→ **PROBLEM STATEMENT**
Repeat verbatim, and only, the lines of the data below, beginning at the line that contains "<!-- 允许程序进行发现和配对新的蓝牙设备 -->" and stopping after the line that contains "在使用定位服务前您需要获取您在".

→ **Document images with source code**
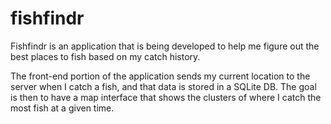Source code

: # fishfindr

Fishfindr is an application that is being developed to help me figure out the best places to fish based on my catch history.

The front-end portion of the application sends my current location to the server when I catch a fish, and that data is stored in a SQLite DB. The goal is then to have a map interface that shows the clusters of where I catch the most fish at a given time.
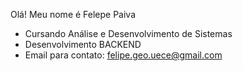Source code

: Olá! Meu nome é Felepe Paiva

- Cursando Análise e Desenvolvimento de Sistemas
- Desenvolvimento BACKEND 
- Email para contato: felipe.geo.uece@gmail.com
       
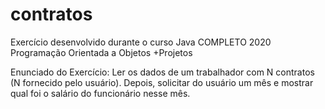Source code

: # contratos
Exercício desenvolvido durante o curso Java COMPLETO 2020 Programação Orientada a Objetos +Projetos

Enunciado do Exercício:
  Ler os dados de um trabalhador com N contratos (N fornecido pelo usuário). Depois, solicitar
do usuário um mês e mostrar qual foi o salário do funcionário nesse mês.
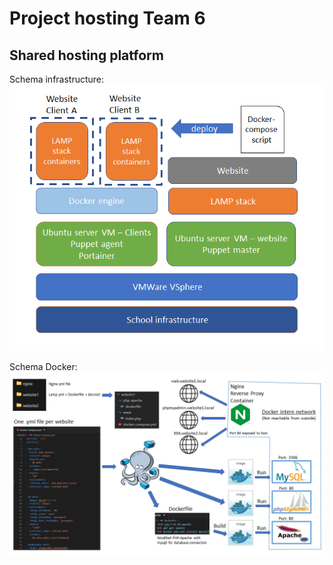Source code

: # Project hosting Team 6
## Shared hosting platform

Schema infrastructure:\
![hosting infrastructure](./resources/schema_english.png)

Schema Docker:\
![schema docker](./resources/docker_schema.png)
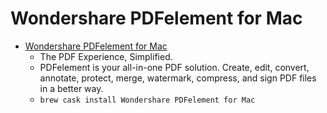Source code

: # Wondershare PDFelement for Mac
- [Wondershare PDFelement for Mac](https://pdf.wondershare.com/)
  -  The PDF Experience, Simplified.
  - PDFelement is your all-in-one PDF solution. Create, edit, convert, annotate, protect, merge, watermark, compress, and sign PDF files in a better way.
  - `brew cask install Wondershare PDFelement for Mac`
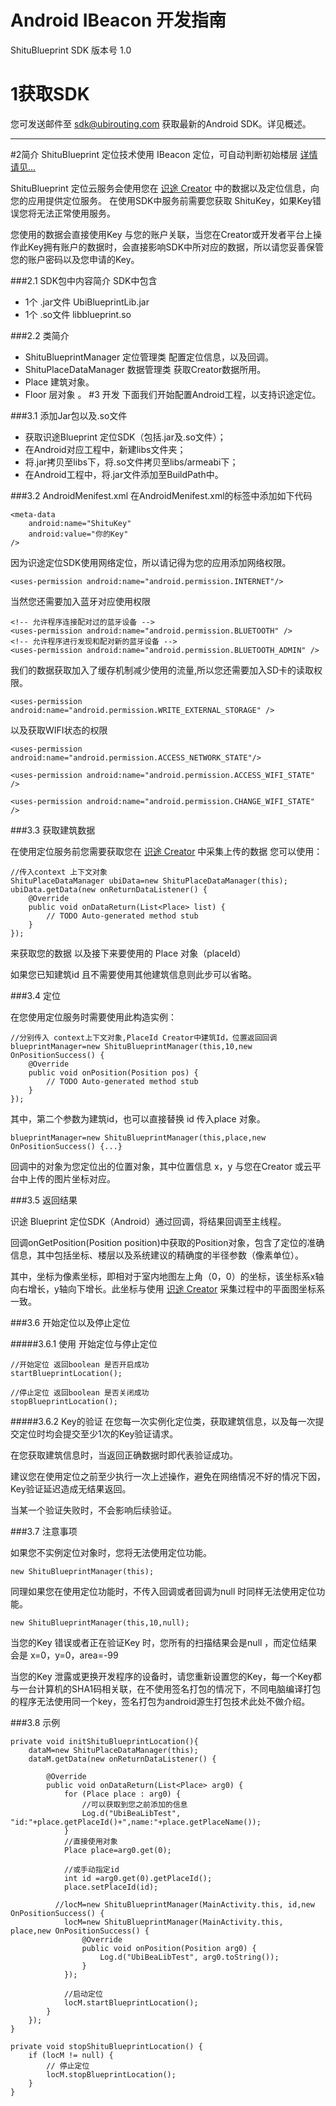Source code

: Android IBeacon 开发指南
====
ShituBlueprint SDK 版本号 1.0

# 1获取SDK

您可发送邮件至 
<a href="mailto:sdk@ubirouting.com">sdk@ubirouting.com</a>  获取最新的Android SDK。详见概述。

---
#2简介
ShituBlueprint 定位技术使用 IBeacon 定位，可自动判断初始楼层 <a href="http://ubirouting.com/technology.php">详情请见...</a>

ShituBlueprint 定位云服务会使用您在 
<a href="http://ubirouting.com/#banner/1">识途 Creator</a> 
中的数据以及定位信息，向您的应用提供定位服务。
在使用SDK中服务前需要您获取 ShituKey，如果Key错误您将无法正常使用服务。

您使用的数据会直接使用Key 与您的账户关联，当您在Creator或开发者平台上操作此Key拥有账户的数据时，会直接影响SDK中所对应的数据，所以请您妥善保管您的账户密码以及您申请的Key。

###2.1 SDK包中内容简介 
SDK中包含

-  1个 .jar文件 UbiBlueprintLib.jar
-  1个 .so文件  libblueprint.so

###2.2 类简介
- ShituBlueprintManager 定位管理类 配置定位信息，以及回调。
- ShituPlaceDataManager 数据管理类 获取Creator数据所用。
- Place 建筑对象。
- Floor 层对象
。
#3 开发
下面我们开始配置Android工程，以支持识途定位。

###3.1 添加Jar包以及.so文件
- 获取识途Blueprint 定位SDK（包括.jar及.so文件）；
- 在Android对应工程中，新建libs文件夹；
- 将.jar拷贝至libs下，将.so文件拷贝至libs/armeabi下；
- 在Android工程中，将.jar文件添加至BuildPath中。

###3.2 AndroidMenifest.xml
在AndroidMenifest.xml的标签中添加如下代码

	<meta-data
    	android:name="ShituKey"
    	android:value="你的Key" 
	/>	

因为识途定位SDK使用网络定位，所以请记得为您的应用添加网络权限。

	<uses-permission android:name="android.permission.INTERNET"/>

当然您还需要加入蓝牙对应使用权限

	<!-- 允许程序连接配对过的蓝牙设备 -->
    <uses-permission android:name="android.permission.BLUETOOTH" />
    <!-- 允许程序进行发现和配对新的蓝牙设备 -->
    <uses-permission android:name="android.permission.BLUETOOTH_ADMIN" />

我们的数据获取加入了缓存机制减少使用的流量,所以您还需要加入SD卡的读取权限。

	<uses-permission android:name="android.permission.WRITE_EXTERNAL_STORAGE" />

以及获取WIFI状态的权限

	<uses-permission android:name="android.permission.ACCESS_NETWORK_STATE"/>

    <uses-permission android:name="android.permission.ACCESS_WIFI_STATE" />
        
    <uses-permission android:name="android.permission.CHANGE_WIFI_STATE" />

###3.3 获取建筑数据

在使用定位服务前您需要获取您在 
<a href="http://ubirouting.com/#banner/1">识途 Creator</a> 
中采集上传的数据 您可以使用：

	//传入context 上下文对象	
	ShituPlaceDataManager ubiData=new ShituPlaceDataManager(this);
    ubiData.getData(new onReturnDataListener() {
    	@Override
    	public void onDataReturn(List<Place> list) {
    		// TODO Auto-generated method stub
    	}
    });

来获取您的数据 以及接下来要使用的 Place 对象（placeId）

如果您已知建筑id 且不需要使用其他建筑信息则此步可以省略。

###3.4 定位

在您使用定位服务时需要使用此构造实例：

	//分别传入 context上下文对象,PlaceId Creator中建筑Id，位置返回回调
	blueprintManager=new ShituBlueprintManager(this,10,new OnPositionSuccess() {
		@Override
		public void onPosition(Position pos) {
			// TODO Auto-generated method stub
		}
	});

其中，第二个参数为建筑id，也可以直接替换 id 传入place 对象。

	blueprintManager=new ShituBlueprintManager(this,place,new OnPositionSuccess() {...}

回调中的对象为您定位出的位置对象，其中位置信息 x，y 与您在Creator 或云平台中上传的图片坐标对应。

###3.5 返回结果

识途 Blueprint 定位SDK（Android）通过回调，将结果回调至主线程。

回调onGetPosition(Position position)中获取的Position对象，包含了定位的准确信息，其中包括坐标、楼层以及系统建议的精确度的半径参数（像素单位）。

其中，坐标为像素坐标，即相对于室内地图左上角（0，0）的坐标，该坐标系x轴向右增长，y轴向下增长。此坐标与使用 <a href="http://ubirouting.com/#banner/1">识途 Creator</a>  采集过程中的平面图坐标系一致。

###3.6 开始定位以及停止定位

#####3.6.1 使用
开始定位与停止定位
	
	//开始定位 返回boolean 是否开启成功
	startBlueprintLocation();

	//停止定位 返回boolean 是否关闭成功
	stopBlueprintLocation();


#####3.6.2 Key的验证
在您每一次实例化定位类，获取建筑信息，以及每一次提交定位时均会提交至少1次的Key验证请求。

在您获取建筑信息时，当返回正确数据时即代表验证成功。

建议您在使用定位之前至少执行一次上述操作，避免在网络情况不好的情况下因，Key验证延迟造成无结果返回。

当某一个验证失败时，不会影响后续验证。

###3.7 注意事项

如果您不实例定位对象时，您将无法使用定位功能。

	new ShituBlueprintManager(this);

同理如果您在使用定位功能时，不传入回调或者回调为null 时同样无法使用定位功能。

	new ShituBlueprintManager(this,10,null);

当您的Key 错误或者正在验证Key 时，您所有的扫描结果会是null
，而定位结果会是 x=0，y=0，area=-99

当您的Key 泄露或更换开发程序的设备时，请您重新设置您的Key，每一个Key都与一台计算机的SHA1码相关联，在不使用签名打包的情况下，不同电脑编译打包的程序无法使用同一个key，签名打包为android源生打包技术此处不做介绍。


###3.8 示例

	private void initShituBlueprintLocation(){
    	dataM=new ShituPlaceDataManager(this);
        dataM.getData(new onReturnDataListener() {
			
			@Override
			public void onDataReturn(List<Place> arg0) {
				for (Place place : arg0) {
					//可以获取到您之前添加的信息
					Log.d("UbiBeaLibTest", "id:"+place.getPlaceId()+",name:"+place.getPlaceName());
				}
				//直接使用对象
				Place place=arg0.get(0);
				
				//或手动指定id
				int id =arg0.get(0).getPlaceId();
				place.setPlaceId(id);
				
			  //locM=new ShituBlueprintManager(MainActivity.this, id,new OnPositionSuccess() {
				locM=new ShituBlueprintManager(MainActivity.this, place,new OnPositionSuccess() {
					@Override
					public void onPosition(Position arg0) {
						Log.d("UbiBeaLibTest", arg0.toString());
					}
				});
				
				//启动定位
				locM.startBlueprintLocation();
			}
		});
    }
    
	private void stopShituBlueprintLocation() {
		if (locM != null) {
			// 停止定位
			locM.stopBlueprintLocation();
		}
	}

→ **OUTPUT FOR THIS EXERCISE**
    <!-- 允许程序进行发现和配对新的蓝牙设备 -->
    <uses-permission android:name="android.permission.BLUETOOTH_ADMIN" />

我们的数据获取加入了缓存机制减少使用的流量,所以您还需要加入SD卡的读取权限。

	<uses-permission android:name="android.permission.WRITE_EXTERNAL_STORAGE" />

以及获取WIFI状态的权限

	<uses-permission android:name="android.permission.ACCESS_NETWORK_STATE"/>

    <uses-permission android:name="android.permission.ACCESS_WIFI_STATE" />
        
    <uses-permission android:name="android.permission.CHANGE_WIFI_STATE" />

###3.3 获取建筑数据

在使用定位服务前您需要获取您在 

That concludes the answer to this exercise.